Gorbak the Gobux Chapter 7

by guineapiggirl


Chapter 7
Pook's blood ran cold. Was this old, half-dead gobux about to betray one of his own kind? Tell them where he was and sentence him to years in jail and the loss of a hand, sentence his family to certain starvation? Surely he would not...
"Where?" the chief guard barked. The gobux remained silent. The guard bellowed, screaming, spraying spit. He grabbed the gobux by the scruff of his neck and shook him, "Tell me where! Tell me where or I'll kill you!"
"Kill me?" the old gobux chuckled, "Don't you see, you and your cronies have already killed me, along with our city. No, kill me. Go on. All you'll do is spare me a few more days of pain."
"What do you want?" the guard whispered.
"Food." the gobux stated simply, "Or just a few pennies to buy some food. I'm starving to death."
The guard kicked him in the stomach. The gobux retched. He would have vomited if there was anything inside him to vomit.
"You'll tell us where he is or I'll get it out of you through force!" the guard hissed threateningly. Pook crawled further back onto the roof. He didn't want to look, and he knew he had to get far away before the old gobux gave in and told them where he was hiding. He jumped onto his feet as lightly as he could then tiptoed off, leaping onto the neighbouring roof. He could hear the guards' heavy boots impacting with the poor old gobux's frail skin and the yelps and squawks of pain he was making. He winced, as if the blows were to him, knowing that if he didn't get away quickly they would be.
"Tell us! Tell us and we'll let you go, leave you to bleed to death in peace!" the guard mocked. The rest of the Malicia jeered.
Pook couldn't hear whether the gobux told them or not. He knew he would have, after a beating like that, although likely as not the gobux would be too winded to speak.
"To the roofs, lads! Quickly!"
Pook didn't wait to hear them drag themselves up. He leapt from the building on to the street below, stretching his tiny wings out as far as they'd go to break his fall a little.
He landed on the street and stood a moment, panting, while he recovered, then set off sprinting into the night.
He'd escaped arrest. He'd escaped! Pook felt filled with a new love for life. He skipped and danced, singing, but quietly (the guards still weren't far off). When he'd danced a little way, attracting the odd curious look from those in the streets, he stopped, convinced he was safe. He crouched down in the doorway of an abandoned old house and took the beads, feathers, ribbons and string from his pocket. He looked left and right; the street was busy but there were no guards in sight.
First, he tied the string to the stalk of the seagull feather. He muttered under his breath as he did so, occasionally clicking his tongue,
"Kinneeba muwokena druknapeeb eskaneed cluck tut cluck, urukenda nakeebu wamokwab tut tut cluck."
Was it just the light as the sun came out from behind a cloud or did the feather really glimmer, did the string momentarily flash blue?
Pook continued with the small amount of magic the Koog had taught him as he threaded the beads on one by one, tying crewd little knots to keep them all in place.
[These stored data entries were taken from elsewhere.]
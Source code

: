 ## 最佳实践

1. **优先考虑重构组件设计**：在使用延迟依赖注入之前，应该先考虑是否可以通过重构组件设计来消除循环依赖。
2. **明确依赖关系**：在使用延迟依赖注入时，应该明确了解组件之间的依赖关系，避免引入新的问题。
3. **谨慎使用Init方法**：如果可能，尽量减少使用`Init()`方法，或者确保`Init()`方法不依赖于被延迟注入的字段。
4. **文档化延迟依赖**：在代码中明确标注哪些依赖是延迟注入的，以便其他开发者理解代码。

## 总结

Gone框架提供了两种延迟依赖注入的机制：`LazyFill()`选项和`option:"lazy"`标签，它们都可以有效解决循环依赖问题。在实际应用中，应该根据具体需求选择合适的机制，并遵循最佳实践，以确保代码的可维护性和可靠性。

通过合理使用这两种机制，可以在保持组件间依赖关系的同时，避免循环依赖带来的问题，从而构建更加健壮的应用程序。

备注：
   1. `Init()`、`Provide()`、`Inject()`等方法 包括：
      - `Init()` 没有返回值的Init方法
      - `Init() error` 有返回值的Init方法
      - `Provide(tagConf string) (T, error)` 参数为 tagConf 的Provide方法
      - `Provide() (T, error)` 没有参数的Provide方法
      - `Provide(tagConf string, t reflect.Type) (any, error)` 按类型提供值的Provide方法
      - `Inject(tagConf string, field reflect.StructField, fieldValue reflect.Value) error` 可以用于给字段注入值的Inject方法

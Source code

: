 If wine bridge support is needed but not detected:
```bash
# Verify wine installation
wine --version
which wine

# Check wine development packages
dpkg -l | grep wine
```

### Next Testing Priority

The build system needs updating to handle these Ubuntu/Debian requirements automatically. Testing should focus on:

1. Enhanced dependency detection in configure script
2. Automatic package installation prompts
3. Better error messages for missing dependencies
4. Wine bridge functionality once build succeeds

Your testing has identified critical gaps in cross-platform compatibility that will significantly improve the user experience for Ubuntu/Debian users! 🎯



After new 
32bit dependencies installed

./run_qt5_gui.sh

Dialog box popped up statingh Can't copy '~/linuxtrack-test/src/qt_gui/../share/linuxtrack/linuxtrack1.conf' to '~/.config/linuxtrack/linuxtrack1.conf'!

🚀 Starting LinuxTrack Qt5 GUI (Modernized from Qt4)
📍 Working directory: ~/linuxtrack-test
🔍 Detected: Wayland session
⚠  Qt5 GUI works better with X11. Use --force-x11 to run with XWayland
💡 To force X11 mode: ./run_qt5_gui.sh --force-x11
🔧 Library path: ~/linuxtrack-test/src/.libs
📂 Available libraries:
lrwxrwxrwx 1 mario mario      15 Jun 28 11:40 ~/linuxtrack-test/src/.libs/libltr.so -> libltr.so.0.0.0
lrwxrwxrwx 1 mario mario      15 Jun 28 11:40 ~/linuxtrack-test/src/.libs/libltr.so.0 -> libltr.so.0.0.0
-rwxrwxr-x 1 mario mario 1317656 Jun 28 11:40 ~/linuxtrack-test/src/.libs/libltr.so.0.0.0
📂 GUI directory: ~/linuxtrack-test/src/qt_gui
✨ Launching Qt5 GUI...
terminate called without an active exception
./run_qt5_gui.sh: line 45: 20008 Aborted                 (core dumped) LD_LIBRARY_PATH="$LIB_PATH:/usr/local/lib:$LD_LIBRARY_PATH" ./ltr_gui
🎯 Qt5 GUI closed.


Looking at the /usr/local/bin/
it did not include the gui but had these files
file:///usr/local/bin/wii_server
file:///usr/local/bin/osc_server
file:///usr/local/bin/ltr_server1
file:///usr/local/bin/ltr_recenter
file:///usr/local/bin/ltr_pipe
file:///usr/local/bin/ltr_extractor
He took the parrot feather (he didn't know what it would do, but it looked interesting) and tied it on with the ribbon, then he wrapped the ribbon in and out of the beads.
He smiled when he was done, satisfied with his work. Certainly, it was not as good as the Koog's, but it would suffice. He murmured and clucked the last little bit of the incantation:
"Kuwooda cluck bukunda cluck remokwa cluck neebeskaneed ukwooni edsinik cluck cluck cluck!"
The completed charm rose out of his hands and spun around in the air a few times before falling back into his hands. It was done; he had finished the birth charm for the goblets Mook carried.
He smiled. Tomorrow, he would renew his search for a job with new vigour. He and Mook would make a success of their life in the city yet.
"There he is!" Pook jumped at the shout and looked up. A merchant was running down the street, a guard following him, "There's the little slimeball that was doing the magic; there, right there!"
The merchant was pointing at him. There was pure hate written on his features, abhorrence and hatred. The guard's sword was outstretched.
Pook was confused. The merchant was shouting that he was using magic, but whatever was wrong with that? Why was the guard after him; he couldn't be one of the ones who had chased him for stealing. As far as these men knew, he had done nothing wrong.
Pook was so confused and surprised that he didn't think to run until the guard was metres from him with arms outstretched. Pook stumbled to his feet too late; with one blow to the back of his head he was sprawed back on the floor.
The guard stooped and grabbed him by the wing, "Do you have a license for using magic? Have you a degree from the University?" the guard chuckled at the thought of a gobux going to university, then chuckled even harder when he saw Pook's blank stare, "No? Well then, it looks like I'll be taking you to the jail!"
Pook couldn't comprehend it, "I don't understand. What have I donne wrong?"
"You," the guard hissed with contempt in his voice, "Have used magic with no license or degree and that is punishable by an undetermined jail sentence." the guard considered, "How does ten years sound?"
Pook's mouth dropped open. He shook his head, "Please, my Mook and goblets..."
"You ought to have thought of them before you broke the law!"
"But I didn't know it was against the law!" Pook protested, "And I don't see why it is! I don't understand why I shouldn't be allowed to use my natural talents-"
The guard struck him a hard blow to the beak, "Do you dare to question the justice system of Baluchinople?"
"I'm not questioning it. I'm outright saying it's wrong!" Pook struggled to get the words out through his bleeding, bruising beak.
"You are an ignorant gobux; what you think is of no consequence." The guard pulled him up roughly by the wing, "You're going to pay for your insolence in that jail!"
"Please, can't I tell my Mook first? She'll be devastated if I don't go back and imagine that all sorts of atrocities have befallen me!"
The guard only laughed at his request. Pook began to cry. He couldn't believe that he had escaped arrest for his stealing only to be taken to jail for using his gobux magic!
If this was justice, he didn't like it.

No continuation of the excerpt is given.